As it turns out, not even a gay cowboy can save Lasse Hallström from himself. Hallström (Chocolat, The Cider House Rules) has topped his career crapfest with Casanova, a film so directionless and uncompelling that it made me wish the theater would just play "The 2wenty" for the entire 108 minutes.

Heath Ledger, fresh off his acclaimed turn in Brokeback Mountain, T-bones his new acting godliness with a lukewarm effort at making Hallström's Casanova an interesting figure. Casanova is basically drowning in OPP—he's trading fuckfaces with nuns, princesses, ugly chicks, and practically any other chick he runs into. It's funny how he can do that, since Hallström essentially castrates Ledger from the get-go, turning history's biggest player into a sniveling simp (that's a sensitive pimp), who's only scoring poon to make up for the fact that his mommy left him when he was a child.

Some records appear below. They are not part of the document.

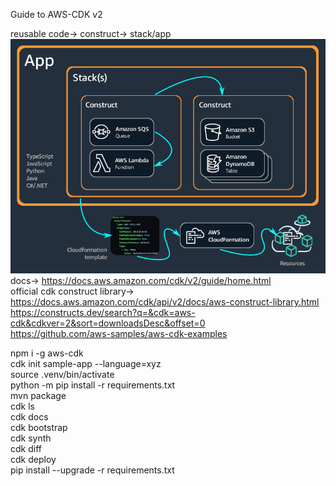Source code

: Guide to AWS-CDK v2  

reusable code-> construct-> stack/app  
![Alt text](image.png)  
docs-> https://docs.aws.amazon.com/cdk/v2/guide/home.html  
official cdk construct library-> https://docs.aws.amazon.com/cdk/api/v2/docs/aws-construct-library.html  
                                 https://constructs.dev/search?q=&cdk=aws-cdk&cdkver=2&sort=downloadsDesc&offset=0  
                                 https://github.com/aws-samples/aws-cdk-examples  
                                 
npm i -g aws-cdk  
cdk init sample-app --language=xyz  
source .venv/bin/activate  
python -m pip install -r requirements.txt  
mvn package  
cdk ls  
cdk docs  
cdk bootstrap  
cdk synth  
cdk diff  
cdk deploy  
pip install --upgrade -r requirements.txt
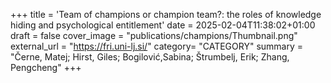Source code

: +++
title = 'Team of champions or champion team?: the roles of knowledge hiding and psychological entitlement'
date = 2025-02-04T11:38:02+01:00
draft = false
cover_image = "publications/champions/Thumbnail.png"
external_url = "https://fri.uni-lj.si/"
category= "CATEGORY"
summary = "Černe, Matej; Hirst, Giles; Bogilović,Sabina; Štrumbelj, Erik; Zhang, Pengcheng"
+++

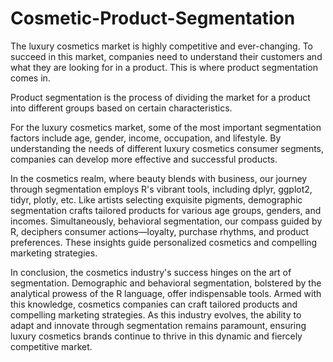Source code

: # Cosmetic-Product-Segmentation

The luxury cosmetics market is highly competitive and ever-changing. To succeed in this market, companies need to understand their customers and what they are looking for in a product. This is where product segmentation comes in.

Product segmentation is the process of dividing the market for a product into different groups based on certain characteristics. 

For the luxury cosmetics market, some of the most important segmentation factors include age, gender, income, occupation, and lifestyle. By understanding the needs of different luxury cosmetics consumer segments, companies can develop more effective and successful products.

In the cosmetics realm, where beauty blends with business, our journey through segmentation employs R's vibrant tools, including dplyr, ggplot2, tidyr, plotly, etc.
Like artists selecting exquisite pigments, demographic segmentation crafts tailored products for various age groups, genders, and incomes. 
Simultaneously, behavioral segmentation, our compass guided by R, deciphers consumer actions—loyalty, purchase rhythms, and product preferences. 
These insights guide personalized cosmetics and compelling marketing strategies. 

In conclusion, the cosmetics industry's success hinges on the art of segmentation.
Demographic and behavioral segmentation, bolstered by the analytical prowess of the R language, offer indispensable tools.
Armed with this knowledge, cosmetics companies can craft tailored products and compelling marketing strategies. As this industry evolves, the ability to adapt and innovate through segmentation remains paramount, ensuring luxury cosmetics brands continue to thrive in this dynamic and fiercely competitive market.



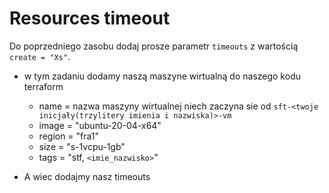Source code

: # Resources timeout
Do poprzedniego zasobu dodaj prosze parametr `timeouts` z wartością `create = "Xs"`.

- w tym zadaniu dodamy naszą maszyne wirtualną do naszego kodu terraform
    - name = nazwa maszyny wirtualnej niech zaczyna sie od `sft-<twoje inicjały(trzylitery imienia i nazwiska)>-vm`
    - image = "ubuntu-20-04-x64"
    - region = "fra1"
    - size = "s-1vcpu-1gb"
    - tags = "stf, `<imie_nazwisko>`"

- A wiec dodajmy nasz timeouts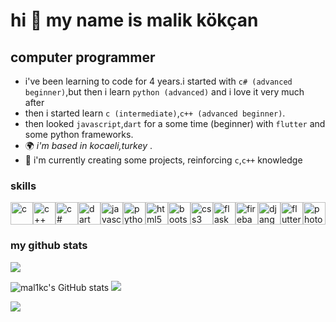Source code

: <!-- ### hi there 👋 -->

<!--
**mal1kc/mal1kc** is a ✨ _special_ ✨ repository because its `readme.md` (this file) appears on your github profile.

here are some ideas to get you started:

- 🔭 i’m currently working on ...
- 🌱 i’m currently learning ...
- 👯 i’m looking to collaborate on ...
- 🤔 i’m looking for help with ...
- 💬 ask me about ...
- 📫 how to reach me: ...
- 😄 pronouns: ...
- ⚡ fun fact: ...
-->
hi 👋 my name is malik kökçan
=============================

computer programmer
-------------------

+ i've been learning to code for 4 years.i started with `c# (advanced beginner)`,but then i learn `python (advanced)` and i love it very much after 
+ then i started learn `c (intermediate)`,`c++ (advanced beginner)`.
+ then looked `javascript`,`dart` for a some time (beginner) with `flutter` and some python frameworks.
+ 🌍  *i'm based in kocaeli,turkey* .
+ 🧠 i'm currently creating some projects, reinforcing `c`,`c++` knowledge

### skills

<p align="left"><a href="https://isocpp.org/" target="_blank" rel="noreferrer"><img src="https://raw.githubusercontent.com/danielcranney/readme-generator/main/public/icons/skills/c-colored.svg" width="36" height="36" alt="c" /></a><a href="https://isocpp.org/" target="_blank" rel="noreferrer"><img src="https://raw.githubusercontent.com/danielcranney/readme-generator/main/public/icons/skills/cplusplus-colored.svg" width="36" height="36" alt="c++" /></a><a href="https://docs.microsoft.com/en-us/dotnet/csharp/" target="_blank" rel="noreferrer"><img src="https://raw.githubusercontent.com/danielcranney/readme-generator/main/public/icons/skills/csharp-colored.svg" width="36" height="36" alt="c#" /></a><a href="https://dart.dev/" target="_blank" rel="noreferrer"><img src="https://raw.githubusercontent.com/danielcranney/readme-generator/main/public/icons/skills/dart-colored.svg" width="36" height="36" alt="dart" /></a><a href="https://developer.mozilla.org/en-us/docs/web/javascript" target="_blank" rel="noreferrer"><img src="https://raw.githubusercontent.com/danielcranney/readme-generator/main/public/icons/skills/javascript-colored.svg" width="36" height="36" alt="javascript" /></a><a href="https://www.python.org/" target="_blank" rel="noreferrer"><img src="https://raw.githubusercontent.com/danielcranney/readme-generator/main/public/icons/skills/python-colored.svg" width="36" height="36" alt="python" /></a><a href="https://developer.mozilla.org/en-us/docs/glossary/html5" target="_blank" rel="noreferrer"><img src="https://raw.githubusercontent.com/danielcranney/readme-generator/main/public/icons/skills/html5-colored.svg" width="36" height="36" alt="html5" /></a><a href="https://getbootstrap.com/" target="_blank" rel="noreferrer"><img src="https://raw.githubusercontent.com/danielcranney/readme-generator/main/public/icons/skills/bootstrap-colored.svg" width="36" height="36" alt="bootstrap" /></a><a href="https://www.w3.org/tr/css/#css" target="_blank" rel="noreferrer"><img src="https://raw.githubusercontent.com/danielcranney/readme-generator/main/public/icons/skills/css3-colored.svg" width="36" height="36" alt="css3" /></a><a href="https://flask.palletsprojects.com/en/2.0.x/" target="_blank" rel="noreferrer"><img src="https://raw.githubusercontent.com/danielcranney/readme-generator/main/public/icons/skills/flask-colored-dark.svg" width="36" height="36" alt="flask" /></a><a href="https://firebase.google.com/" target="_blank" rel="noreferrer"><img src="https://raw.githubusercontent.com/danielcranney/readme-generator/main/public/icons/skills/firebase-colored.svg" width="36" height="36" alt="firebase" /></a><a href="https://www.djangoproject.com/" target="_blank" rel="noreferrer"><img src="https://raw.githubusercontent.com/danielcranney/readme-generator/main/public/icons/skills/django-colored-dark.svg" width="36" height="36" alt="django" /></a><a href="https://flutter.dev/" target="_blank" rel="noreferrer"><img src="https://raw.githubusercontent.com/danielcranney/readme-generator/main/public/icons/skills/flutter-colored.svg" width="36" height="36" alt="flutter" /></a><a href="https://www.adobe.com/uk/products/photoshop.html" target="_blank" rel="noreferrer"><img src="https://raw.githubusercontent.com/danielcranney/readme-generator/main/public/icons/skills/photoshop-colored-dark.svg" width="36" height="36" alt="photoshop" /></a></p>

### my github stats

![](https://komarev.com/ghpvc/?username=mal1kc&color=blueviolet&style=flat-square)

![mal1kc's GitHub stats](https://github-readme-stats.vercel.app/api?username=mal1kc&show_icons=true&theme=dark&hide_border=true)
![](https://github-readme-streak-stats.herokuapp.com?user=mal1kc&theme=dark&hide_border=true)

![](https://github-readme-stats.vercel.app/api/top-langs/?username=mal1kc&layout=compact&theme=dark&hide_border=true)
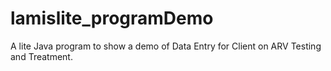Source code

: # lamislite_programDemo
A lite Java program to show a demo of Data Entry for Client on ARV Testing and Treatment.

Of course, then Casanova runs up on one honey who's not impressed by his leotards, and of course, he decides he loves her. She's Francesca Bruni (Sienna Miller—neither smart nor sexy), who writes feminist texts under a male pseudonym and is supposed to take part in an arranged marriage with a wealthy lard merchant (Oliver Platt). By the time Casanova and Francesca fall in love, he's somehow engaged to a hot, scrawny virgin—a fact that he wisely keeps from Francesca. Oh, and Casanova's also operating under an assumed identity, since Francesca, naturally, is repulsed by Casanova's legendary sexploits. When the lard merchant sails into town, Casanova delays him, and tells Francesca that he's the mail-order groom that she's supposed to marry, and that he was only pretending to be himself to see if she'd be untrue. This convoluted mess of double identities and deceits could be interesting—if only Hallström had developed a cast of characters worth caring about.

Casanova's biggest problem is that it doesn't know what kind of movie it wants to be. It's part swashbuckling, Zorro-like adventure movie, part masquerade ball period film, and part CBS Monday night sitcom. Perhaps if Hallström had chosen one direction and followed it, Casanova could have been a decent film. Casanova also might have been a decent film had the studio just taken Hallström off the project entirely.